Trent University Scientists Working to Save Remaining 100 Humpback Dolphins in Taiwan
FOR IMMEDIATE RELEASE
Professor Brad White and Trent Students to Present Key DNA Evidence at International Dolphin Symposium Sept. 3-7, 2007
Monday, August 27, 2007, Peterborough
A team of Trent University scientists will soon be heading off to the National Museum of Marine Biology and Aquarium in southern Taiwan to present critical DNA research as part of an international effort to save the few remaining Indo-Pacific humpback dolphins found along coastal waters there.
Renowned for their illuminating work with the highly endangered North Atlantic right whale, biology professor and Canada Research Chair in Conservation Genetics and Biodiversity Dr. Bradley White, along with Ph.D student Brenna McLeod and post-doctoral fellow Dr. Tim Frasier have spent the last six months studying the genetics of the dolphins in Trent’s DNA labs. Their research is essential in determining if the few animals found on the west coast of Taiwan are distinct from those found off the coast of Hong Kong and in other Chinese waters.
“If the genetic data show that these dolphins are a distinct population, the issue then becomes how many there are,” explained Dr. White. “Present estimates indicate there are only around 100 left. This small number of a distinct and isolated population would allow designation as a highly endangered population.”
Trent’s team will be joining other dolphin experts from around the world to evaluate the results of recent research projects in the second International Symposium and Workshop on the Conservation and Research Needs of the Indo-Pacific Dolphins, taking place in Taiwan from September 3-7, 2007. The goal of this workshop is to scientifically evaluate the dolphins’ status as a distinct population so it can be added to the endangered list managed by the International Union for the Conservation of Nature (IUCN).
Unique for their pink skin colouring, Indo-Pacific humpback dolphins were discovered in 2002 living in the Taiwan Strait by Dr. John Wang, a biologist with the National Museum of Marine Biology and Aquarium. Dr. Wang has been examining their skin pigmentation to determine if the dolphins are an isolated group and will also be presenting his research at next month’s symposium.
“If the IUCN accepts our findings, then it will assemble an international group of dolphin experts to produce a conservation strategy in the hopes of pressuring the Taiwanese government to protect their habitat,” said Dr. White.
The dolphins’ preferred habitat is the warm shallow waters along Taiwan’s west coast, which brings them into close range of one of the region’s most seriously polluted areas. According to Dr.

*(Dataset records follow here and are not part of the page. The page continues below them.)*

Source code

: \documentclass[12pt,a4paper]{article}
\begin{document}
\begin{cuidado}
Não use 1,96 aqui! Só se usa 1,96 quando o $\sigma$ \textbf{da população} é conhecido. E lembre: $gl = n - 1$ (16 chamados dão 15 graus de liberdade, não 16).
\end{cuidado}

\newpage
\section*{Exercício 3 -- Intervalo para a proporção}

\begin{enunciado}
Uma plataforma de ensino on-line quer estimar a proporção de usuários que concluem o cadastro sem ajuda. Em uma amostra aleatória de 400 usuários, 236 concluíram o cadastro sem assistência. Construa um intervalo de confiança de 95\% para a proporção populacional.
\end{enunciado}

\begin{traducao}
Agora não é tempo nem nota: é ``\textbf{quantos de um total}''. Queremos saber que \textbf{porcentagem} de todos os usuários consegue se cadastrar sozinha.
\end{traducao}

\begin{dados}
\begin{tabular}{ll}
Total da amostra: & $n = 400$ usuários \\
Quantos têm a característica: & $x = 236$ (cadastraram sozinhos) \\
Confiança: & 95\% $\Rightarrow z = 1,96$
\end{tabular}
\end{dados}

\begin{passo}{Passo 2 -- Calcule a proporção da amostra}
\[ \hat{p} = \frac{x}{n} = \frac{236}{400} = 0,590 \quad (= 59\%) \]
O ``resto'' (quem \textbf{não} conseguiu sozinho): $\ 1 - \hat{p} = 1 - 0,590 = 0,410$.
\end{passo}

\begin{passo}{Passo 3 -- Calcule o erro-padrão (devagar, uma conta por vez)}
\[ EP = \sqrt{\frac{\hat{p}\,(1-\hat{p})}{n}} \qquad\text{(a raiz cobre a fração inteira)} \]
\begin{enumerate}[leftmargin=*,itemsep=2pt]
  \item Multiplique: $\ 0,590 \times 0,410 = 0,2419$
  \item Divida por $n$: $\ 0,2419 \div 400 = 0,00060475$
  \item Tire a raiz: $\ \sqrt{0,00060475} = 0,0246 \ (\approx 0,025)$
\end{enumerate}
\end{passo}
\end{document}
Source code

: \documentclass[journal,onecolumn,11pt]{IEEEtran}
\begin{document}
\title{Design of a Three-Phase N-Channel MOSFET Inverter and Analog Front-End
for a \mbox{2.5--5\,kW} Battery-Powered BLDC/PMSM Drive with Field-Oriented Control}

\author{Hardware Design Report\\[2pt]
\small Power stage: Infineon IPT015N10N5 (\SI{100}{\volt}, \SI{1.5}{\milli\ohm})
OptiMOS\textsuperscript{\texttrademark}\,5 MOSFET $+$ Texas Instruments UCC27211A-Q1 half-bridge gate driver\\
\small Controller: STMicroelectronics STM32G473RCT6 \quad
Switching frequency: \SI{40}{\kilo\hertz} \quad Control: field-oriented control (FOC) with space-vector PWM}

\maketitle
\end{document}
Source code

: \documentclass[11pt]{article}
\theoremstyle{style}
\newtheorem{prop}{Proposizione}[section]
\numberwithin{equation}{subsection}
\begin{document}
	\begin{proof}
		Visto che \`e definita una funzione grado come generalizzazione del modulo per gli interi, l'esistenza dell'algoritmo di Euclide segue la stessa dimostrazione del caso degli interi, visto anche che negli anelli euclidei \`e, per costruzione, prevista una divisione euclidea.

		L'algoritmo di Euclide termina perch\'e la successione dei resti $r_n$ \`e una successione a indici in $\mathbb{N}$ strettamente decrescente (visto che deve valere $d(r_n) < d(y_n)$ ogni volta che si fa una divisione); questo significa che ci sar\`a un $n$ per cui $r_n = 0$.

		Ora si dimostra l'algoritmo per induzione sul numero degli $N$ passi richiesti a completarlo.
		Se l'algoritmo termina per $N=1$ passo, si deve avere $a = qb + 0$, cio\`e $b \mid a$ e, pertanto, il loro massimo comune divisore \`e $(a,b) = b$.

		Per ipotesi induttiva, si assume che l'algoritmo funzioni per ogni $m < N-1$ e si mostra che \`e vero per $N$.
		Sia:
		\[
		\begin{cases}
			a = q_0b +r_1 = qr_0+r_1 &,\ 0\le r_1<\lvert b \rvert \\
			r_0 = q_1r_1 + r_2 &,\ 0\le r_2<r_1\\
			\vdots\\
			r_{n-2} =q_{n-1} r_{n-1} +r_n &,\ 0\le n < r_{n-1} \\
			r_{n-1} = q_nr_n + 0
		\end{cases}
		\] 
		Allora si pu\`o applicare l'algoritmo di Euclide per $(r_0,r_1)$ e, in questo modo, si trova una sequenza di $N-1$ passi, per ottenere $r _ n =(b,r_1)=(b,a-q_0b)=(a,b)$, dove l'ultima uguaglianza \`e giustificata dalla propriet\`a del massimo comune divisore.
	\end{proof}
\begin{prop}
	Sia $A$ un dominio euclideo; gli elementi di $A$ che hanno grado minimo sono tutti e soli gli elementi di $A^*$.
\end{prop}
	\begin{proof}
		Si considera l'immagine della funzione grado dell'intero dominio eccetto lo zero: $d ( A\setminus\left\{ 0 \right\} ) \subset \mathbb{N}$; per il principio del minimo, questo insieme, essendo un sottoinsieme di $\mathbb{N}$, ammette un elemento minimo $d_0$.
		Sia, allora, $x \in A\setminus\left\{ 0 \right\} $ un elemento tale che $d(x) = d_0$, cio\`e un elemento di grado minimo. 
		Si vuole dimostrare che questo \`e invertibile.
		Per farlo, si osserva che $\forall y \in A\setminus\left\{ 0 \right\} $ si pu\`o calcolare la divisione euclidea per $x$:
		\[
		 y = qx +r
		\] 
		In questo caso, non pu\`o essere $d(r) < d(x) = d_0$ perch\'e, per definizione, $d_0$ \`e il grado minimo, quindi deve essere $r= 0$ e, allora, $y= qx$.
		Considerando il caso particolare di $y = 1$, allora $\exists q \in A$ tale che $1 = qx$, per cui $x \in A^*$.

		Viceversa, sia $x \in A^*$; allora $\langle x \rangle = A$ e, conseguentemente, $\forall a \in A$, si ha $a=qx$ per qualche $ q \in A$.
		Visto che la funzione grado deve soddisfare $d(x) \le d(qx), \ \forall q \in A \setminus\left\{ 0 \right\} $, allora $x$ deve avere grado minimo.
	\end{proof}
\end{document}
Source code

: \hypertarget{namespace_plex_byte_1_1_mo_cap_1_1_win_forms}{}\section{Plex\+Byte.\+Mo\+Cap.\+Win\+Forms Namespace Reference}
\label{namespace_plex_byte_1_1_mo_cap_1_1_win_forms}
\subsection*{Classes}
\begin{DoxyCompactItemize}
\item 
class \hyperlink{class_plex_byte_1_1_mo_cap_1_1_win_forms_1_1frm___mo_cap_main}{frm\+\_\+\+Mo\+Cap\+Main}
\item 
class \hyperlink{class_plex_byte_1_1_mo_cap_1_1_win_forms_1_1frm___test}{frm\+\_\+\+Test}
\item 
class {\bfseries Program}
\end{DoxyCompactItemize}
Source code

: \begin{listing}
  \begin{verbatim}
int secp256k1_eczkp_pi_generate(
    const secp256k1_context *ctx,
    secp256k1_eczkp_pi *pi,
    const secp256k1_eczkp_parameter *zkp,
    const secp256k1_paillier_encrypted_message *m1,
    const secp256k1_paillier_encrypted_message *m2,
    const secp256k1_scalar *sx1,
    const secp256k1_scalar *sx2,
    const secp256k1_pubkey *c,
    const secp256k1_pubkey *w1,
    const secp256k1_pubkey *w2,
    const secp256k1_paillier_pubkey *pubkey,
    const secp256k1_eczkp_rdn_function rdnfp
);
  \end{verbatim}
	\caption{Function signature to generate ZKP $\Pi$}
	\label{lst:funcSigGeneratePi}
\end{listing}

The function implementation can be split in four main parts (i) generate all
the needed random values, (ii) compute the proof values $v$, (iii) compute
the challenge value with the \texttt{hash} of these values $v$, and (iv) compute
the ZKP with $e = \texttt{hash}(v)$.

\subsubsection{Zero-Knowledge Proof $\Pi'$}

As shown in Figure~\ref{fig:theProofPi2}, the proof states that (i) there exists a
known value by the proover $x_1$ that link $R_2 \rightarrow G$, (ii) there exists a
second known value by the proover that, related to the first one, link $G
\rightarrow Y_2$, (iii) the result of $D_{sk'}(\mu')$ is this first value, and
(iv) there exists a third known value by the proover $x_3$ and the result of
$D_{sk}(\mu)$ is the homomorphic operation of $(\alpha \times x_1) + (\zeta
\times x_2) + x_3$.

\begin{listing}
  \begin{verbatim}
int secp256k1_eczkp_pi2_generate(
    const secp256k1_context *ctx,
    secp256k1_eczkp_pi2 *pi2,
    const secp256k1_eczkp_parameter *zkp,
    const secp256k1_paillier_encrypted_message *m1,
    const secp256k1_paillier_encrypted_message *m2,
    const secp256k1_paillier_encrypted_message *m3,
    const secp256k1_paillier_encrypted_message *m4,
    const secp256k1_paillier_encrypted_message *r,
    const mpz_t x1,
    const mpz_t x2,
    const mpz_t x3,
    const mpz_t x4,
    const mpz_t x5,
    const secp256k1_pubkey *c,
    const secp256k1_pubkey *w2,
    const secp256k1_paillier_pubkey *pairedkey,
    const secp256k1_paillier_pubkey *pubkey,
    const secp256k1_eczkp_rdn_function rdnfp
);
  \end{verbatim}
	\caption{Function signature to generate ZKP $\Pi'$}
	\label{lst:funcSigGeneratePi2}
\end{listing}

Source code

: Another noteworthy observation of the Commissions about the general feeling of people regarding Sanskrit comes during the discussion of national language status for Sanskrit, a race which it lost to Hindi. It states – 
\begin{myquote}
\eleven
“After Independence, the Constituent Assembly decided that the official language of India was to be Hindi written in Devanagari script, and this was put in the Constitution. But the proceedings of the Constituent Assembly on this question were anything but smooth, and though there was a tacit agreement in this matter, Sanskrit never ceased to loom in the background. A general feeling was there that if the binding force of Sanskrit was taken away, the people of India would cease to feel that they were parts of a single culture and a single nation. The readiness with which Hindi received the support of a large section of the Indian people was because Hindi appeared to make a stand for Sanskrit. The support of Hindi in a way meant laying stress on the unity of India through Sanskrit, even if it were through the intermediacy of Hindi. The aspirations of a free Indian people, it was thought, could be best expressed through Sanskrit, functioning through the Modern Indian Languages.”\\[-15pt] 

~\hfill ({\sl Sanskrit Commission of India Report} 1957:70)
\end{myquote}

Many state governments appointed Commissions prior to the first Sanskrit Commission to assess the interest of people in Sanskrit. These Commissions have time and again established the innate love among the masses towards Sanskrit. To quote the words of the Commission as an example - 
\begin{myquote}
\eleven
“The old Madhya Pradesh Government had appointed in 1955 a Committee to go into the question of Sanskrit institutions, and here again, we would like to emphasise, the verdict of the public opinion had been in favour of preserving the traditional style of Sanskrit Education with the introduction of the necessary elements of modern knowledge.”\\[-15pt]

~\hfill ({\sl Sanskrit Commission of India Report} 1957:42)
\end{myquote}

Wang, proposed large-scale plastics and petrochemical development projects within the small distributional area of these dolphins “is incredibly concerning.” Activities such as pile-driving during construction can also cause great disturbance or direct harm to the animals in addition to the physical removal of habitat by land reclamation. Increased vessel traffic servicing these factories can also have a long-term impact on the animals such as disturbance from increased noise, increased risk of boat strikes and increased discharge and emissions from vessels and increased risks of chemical and oil spills. Dr. Wang has recently launched a campaign to raise awareness of these dolphins and their impending demise should these industrial projects proceed.
Dr. White and his team see their DNA work as part of the broader issue of determining who is ultimately responsible for the environmental degradation of threatened species. “I am deeply concerned about the level of carbon dioxide emitted in the production of plastics. Southeast Asia is home to some of the world’s largest plastic factories supplying many of the consumer goods sold here in Canada,” said Dr. White. “The next time you go to a store to buy plastic, think about where it originated and the impact these industries have on the coastal habitat of the highly threatened humpback dolphin.”
The complexities of this issue are far-reaching. “Are Canadians responsible for the plight of the dolphin? These are interesting issues in a globalized world,” noted Dr. White.
Dr. White holds a Canada Research Chair in Conservation Genetics and Biodiversity at Trent University and is the director of the Natural Resources DNA Profiling and Forensic Centre.